- EXERCISE REQUIREMENTS: Go through the entries, filter for the word "Application", and copy every line that has it.

- ENTRIES SUPPLIED:
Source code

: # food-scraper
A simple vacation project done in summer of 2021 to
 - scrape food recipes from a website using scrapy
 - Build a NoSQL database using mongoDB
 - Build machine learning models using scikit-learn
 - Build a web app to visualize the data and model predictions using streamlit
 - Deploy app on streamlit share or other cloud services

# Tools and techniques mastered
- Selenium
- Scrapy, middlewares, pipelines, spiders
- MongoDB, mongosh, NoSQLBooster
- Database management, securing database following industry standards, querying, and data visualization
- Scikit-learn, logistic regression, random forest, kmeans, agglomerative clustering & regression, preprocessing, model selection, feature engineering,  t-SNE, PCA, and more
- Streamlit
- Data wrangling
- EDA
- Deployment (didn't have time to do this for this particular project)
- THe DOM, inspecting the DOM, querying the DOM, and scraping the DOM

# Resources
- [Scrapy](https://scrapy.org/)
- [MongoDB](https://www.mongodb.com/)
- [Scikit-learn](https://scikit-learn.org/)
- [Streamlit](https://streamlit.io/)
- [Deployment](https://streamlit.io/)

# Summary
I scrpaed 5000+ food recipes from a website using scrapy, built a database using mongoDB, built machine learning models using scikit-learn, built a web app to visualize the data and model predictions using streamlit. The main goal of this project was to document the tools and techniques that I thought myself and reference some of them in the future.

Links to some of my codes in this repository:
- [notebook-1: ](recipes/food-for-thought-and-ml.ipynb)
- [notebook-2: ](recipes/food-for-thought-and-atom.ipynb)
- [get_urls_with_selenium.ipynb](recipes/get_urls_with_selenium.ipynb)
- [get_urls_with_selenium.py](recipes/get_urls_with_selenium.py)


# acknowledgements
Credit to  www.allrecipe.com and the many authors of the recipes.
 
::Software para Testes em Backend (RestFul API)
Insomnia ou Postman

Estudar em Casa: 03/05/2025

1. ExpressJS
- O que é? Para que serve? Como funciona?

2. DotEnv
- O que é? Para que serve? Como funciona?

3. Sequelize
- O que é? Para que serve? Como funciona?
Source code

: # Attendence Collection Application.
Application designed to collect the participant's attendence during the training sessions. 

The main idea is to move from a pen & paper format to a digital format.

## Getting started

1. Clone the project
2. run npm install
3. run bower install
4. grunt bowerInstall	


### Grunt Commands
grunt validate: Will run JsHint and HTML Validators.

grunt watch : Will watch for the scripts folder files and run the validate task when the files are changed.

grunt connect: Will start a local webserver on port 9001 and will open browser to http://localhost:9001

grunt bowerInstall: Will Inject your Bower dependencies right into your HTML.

- ANSWER AREA:
: # Attendence Collection Application.
Application designed to collect the participant's attendence during the training sessions. 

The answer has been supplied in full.